As of August 2020, 90000 ha had burned, in over 8,000 detected fires. A 10 million pesos (US$137,934) daily cost was estimated.

== Context ==
During the first months of 2020, the Río de la Plata river basin received an unusually low amount of rain, including the Iguazú and Paraguay rivers. This even caused the Iguazú Falls to dry for a time, what created a diplomatic conflict between Argentina and Brazil, over the several dams the country operates in the northern area of the basin. Brazil ultimately decided to open the floodgates of the dam for 12 days on 18 May 2020.

This drought, which conjugated with the La Niña phenomenon, brought an historical low for the Paraná river level (the lowest level in 51 years).
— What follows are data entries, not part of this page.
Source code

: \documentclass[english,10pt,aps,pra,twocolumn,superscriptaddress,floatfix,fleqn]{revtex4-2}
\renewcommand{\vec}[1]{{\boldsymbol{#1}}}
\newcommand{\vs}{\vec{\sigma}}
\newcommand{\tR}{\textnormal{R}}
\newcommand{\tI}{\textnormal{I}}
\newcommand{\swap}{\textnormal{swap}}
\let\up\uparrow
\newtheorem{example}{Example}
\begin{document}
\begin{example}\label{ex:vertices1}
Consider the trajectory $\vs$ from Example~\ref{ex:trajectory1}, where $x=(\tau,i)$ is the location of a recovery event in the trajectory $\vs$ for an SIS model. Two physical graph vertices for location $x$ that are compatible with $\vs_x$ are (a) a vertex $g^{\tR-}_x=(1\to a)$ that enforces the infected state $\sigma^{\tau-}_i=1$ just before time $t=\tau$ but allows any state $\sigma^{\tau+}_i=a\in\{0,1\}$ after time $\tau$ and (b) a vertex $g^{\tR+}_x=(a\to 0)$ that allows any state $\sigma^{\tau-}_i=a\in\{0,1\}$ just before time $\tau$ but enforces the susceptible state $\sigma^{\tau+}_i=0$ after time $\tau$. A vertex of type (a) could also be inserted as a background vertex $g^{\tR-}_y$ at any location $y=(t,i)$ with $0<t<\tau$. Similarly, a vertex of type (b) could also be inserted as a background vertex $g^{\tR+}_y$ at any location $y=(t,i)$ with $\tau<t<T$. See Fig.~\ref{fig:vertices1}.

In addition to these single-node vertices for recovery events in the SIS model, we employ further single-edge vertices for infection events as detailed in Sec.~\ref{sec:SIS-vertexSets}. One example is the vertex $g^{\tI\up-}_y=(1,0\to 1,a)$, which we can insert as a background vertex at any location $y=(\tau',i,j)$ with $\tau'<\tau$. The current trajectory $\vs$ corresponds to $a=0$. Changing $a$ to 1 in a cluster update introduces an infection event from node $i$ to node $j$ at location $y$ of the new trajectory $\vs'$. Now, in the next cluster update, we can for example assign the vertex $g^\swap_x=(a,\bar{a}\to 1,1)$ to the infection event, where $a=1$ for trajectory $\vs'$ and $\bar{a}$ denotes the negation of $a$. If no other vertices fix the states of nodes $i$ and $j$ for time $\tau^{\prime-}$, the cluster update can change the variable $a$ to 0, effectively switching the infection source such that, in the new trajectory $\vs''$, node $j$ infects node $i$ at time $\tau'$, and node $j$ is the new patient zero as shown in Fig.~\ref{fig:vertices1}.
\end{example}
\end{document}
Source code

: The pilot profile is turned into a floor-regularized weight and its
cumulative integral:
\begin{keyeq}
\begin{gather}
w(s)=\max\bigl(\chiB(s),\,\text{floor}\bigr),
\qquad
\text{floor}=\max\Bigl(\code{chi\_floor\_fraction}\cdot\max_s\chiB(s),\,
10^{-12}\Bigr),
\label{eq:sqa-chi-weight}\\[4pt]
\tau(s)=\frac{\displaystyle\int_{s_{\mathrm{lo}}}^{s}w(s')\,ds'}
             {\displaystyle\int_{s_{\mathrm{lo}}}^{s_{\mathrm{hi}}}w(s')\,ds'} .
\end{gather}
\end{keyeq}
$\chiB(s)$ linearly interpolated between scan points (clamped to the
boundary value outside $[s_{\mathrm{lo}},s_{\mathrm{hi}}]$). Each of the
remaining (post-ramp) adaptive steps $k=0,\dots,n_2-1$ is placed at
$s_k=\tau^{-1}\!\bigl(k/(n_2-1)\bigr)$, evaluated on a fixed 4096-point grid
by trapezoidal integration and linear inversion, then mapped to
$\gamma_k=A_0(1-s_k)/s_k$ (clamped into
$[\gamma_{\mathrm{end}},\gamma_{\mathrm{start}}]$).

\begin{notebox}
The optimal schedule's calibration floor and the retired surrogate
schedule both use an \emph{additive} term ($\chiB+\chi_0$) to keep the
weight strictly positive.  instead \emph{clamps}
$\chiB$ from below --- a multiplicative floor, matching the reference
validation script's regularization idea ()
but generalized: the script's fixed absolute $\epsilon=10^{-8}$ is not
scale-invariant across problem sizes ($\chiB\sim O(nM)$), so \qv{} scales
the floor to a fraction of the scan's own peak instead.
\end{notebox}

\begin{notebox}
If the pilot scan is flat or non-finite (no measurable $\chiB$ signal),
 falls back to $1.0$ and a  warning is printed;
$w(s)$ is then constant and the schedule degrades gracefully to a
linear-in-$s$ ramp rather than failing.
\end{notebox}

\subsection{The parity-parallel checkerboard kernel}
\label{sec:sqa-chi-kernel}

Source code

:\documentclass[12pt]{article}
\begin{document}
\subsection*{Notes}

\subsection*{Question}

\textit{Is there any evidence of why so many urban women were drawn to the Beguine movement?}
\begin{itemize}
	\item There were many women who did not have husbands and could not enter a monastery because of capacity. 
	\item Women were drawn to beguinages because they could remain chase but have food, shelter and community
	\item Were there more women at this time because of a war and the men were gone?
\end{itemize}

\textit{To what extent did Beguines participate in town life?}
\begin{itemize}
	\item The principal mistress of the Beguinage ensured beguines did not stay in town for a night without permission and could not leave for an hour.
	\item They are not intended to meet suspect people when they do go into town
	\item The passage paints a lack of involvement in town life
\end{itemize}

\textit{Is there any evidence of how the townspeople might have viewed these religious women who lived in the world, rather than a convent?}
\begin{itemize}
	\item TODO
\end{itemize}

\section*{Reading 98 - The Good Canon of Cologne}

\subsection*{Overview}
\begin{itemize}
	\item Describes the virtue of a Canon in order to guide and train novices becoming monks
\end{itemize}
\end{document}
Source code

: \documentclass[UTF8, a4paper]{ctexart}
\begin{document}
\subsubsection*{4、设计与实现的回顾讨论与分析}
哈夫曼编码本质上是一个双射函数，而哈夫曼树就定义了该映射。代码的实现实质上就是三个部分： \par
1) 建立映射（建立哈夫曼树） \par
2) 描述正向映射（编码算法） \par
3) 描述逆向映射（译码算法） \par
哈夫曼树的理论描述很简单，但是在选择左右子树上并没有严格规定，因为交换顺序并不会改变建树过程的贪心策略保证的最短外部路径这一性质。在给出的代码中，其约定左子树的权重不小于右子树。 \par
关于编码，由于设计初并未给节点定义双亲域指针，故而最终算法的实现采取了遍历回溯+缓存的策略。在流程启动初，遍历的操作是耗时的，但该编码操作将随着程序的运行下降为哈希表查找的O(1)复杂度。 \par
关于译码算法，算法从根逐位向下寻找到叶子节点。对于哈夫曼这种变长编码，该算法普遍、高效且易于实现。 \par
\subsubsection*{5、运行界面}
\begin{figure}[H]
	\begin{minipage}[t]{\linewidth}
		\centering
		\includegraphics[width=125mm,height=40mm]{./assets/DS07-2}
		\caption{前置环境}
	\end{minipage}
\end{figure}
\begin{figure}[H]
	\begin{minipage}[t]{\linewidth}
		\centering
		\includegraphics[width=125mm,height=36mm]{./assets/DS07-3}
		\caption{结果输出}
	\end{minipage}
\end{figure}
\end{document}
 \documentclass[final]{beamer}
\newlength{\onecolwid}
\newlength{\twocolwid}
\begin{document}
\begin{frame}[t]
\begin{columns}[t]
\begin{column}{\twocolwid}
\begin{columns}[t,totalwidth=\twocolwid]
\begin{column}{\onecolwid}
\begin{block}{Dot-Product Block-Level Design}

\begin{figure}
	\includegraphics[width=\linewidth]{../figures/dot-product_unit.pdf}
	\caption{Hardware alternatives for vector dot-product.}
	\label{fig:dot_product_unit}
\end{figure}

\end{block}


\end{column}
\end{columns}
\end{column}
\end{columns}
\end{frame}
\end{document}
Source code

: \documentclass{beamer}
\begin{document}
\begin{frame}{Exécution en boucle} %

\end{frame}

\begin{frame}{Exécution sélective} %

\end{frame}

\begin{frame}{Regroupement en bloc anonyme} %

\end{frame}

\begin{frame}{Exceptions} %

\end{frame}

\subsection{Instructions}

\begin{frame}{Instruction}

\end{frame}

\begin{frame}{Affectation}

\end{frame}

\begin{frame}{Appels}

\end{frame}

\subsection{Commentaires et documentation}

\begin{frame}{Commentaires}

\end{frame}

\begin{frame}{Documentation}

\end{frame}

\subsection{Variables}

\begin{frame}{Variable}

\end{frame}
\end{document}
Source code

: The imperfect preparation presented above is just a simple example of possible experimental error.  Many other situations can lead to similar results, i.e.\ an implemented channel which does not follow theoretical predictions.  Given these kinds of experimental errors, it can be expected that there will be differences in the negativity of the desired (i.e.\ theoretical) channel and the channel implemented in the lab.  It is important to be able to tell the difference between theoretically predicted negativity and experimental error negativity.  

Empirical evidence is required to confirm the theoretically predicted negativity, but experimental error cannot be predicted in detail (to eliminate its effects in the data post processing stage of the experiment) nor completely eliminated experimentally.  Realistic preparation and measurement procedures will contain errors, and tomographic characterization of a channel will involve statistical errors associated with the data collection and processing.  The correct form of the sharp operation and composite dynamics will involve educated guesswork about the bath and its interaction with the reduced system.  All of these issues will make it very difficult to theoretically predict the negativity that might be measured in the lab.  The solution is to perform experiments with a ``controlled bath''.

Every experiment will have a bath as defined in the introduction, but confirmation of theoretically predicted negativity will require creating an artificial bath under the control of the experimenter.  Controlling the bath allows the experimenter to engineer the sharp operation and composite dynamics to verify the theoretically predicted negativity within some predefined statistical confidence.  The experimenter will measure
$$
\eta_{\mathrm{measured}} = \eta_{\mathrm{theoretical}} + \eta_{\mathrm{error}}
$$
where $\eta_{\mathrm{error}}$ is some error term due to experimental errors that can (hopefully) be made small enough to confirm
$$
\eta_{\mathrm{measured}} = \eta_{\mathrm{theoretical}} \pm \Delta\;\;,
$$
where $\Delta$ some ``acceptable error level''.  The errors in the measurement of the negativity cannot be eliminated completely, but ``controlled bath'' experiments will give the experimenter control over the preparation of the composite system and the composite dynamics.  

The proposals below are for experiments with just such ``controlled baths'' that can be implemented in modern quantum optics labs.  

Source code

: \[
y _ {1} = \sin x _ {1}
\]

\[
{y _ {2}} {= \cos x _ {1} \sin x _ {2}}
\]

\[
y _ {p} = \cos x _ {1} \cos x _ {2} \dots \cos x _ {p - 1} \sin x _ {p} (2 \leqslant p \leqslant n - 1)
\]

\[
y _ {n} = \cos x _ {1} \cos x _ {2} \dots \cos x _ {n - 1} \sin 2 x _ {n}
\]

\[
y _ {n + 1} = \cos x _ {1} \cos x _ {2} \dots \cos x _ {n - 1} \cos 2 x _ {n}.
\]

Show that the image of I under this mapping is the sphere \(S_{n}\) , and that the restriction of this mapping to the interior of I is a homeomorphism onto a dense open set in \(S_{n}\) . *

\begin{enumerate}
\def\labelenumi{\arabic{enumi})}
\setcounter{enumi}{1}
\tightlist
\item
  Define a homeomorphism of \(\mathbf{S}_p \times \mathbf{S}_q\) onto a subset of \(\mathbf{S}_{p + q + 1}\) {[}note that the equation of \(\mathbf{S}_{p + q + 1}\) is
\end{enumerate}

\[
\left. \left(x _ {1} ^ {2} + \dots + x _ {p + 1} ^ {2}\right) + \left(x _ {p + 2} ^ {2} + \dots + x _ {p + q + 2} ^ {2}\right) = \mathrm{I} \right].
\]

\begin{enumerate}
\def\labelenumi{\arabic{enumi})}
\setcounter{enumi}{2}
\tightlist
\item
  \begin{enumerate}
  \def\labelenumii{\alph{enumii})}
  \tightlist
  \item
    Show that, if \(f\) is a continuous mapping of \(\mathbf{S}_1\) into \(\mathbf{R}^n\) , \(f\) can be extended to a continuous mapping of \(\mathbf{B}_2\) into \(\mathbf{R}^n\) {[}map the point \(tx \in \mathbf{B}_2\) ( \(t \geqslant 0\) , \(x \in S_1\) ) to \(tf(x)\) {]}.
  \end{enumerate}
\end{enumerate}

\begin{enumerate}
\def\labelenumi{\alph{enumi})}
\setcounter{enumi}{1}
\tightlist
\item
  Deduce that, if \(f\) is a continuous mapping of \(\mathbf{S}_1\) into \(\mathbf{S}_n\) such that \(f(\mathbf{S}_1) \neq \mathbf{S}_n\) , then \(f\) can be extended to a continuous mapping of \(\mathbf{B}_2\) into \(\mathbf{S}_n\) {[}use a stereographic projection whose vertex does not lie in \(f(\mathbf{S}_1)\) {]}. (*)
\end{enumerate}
Every watercourse in the De la Plata river basin registered very low levels and droughts, caused by rainfall anomalies in the northern area of the basin.

This low water level caused several problems, including trouble for big ships to navigate and export the harvest, water intakes in several cities unable to soak any water, and a big fish mortality. It also made several environment-harming activities easier, such as illegal fishing and hunting, activities which in some cases involve engaging in illegal fires as well.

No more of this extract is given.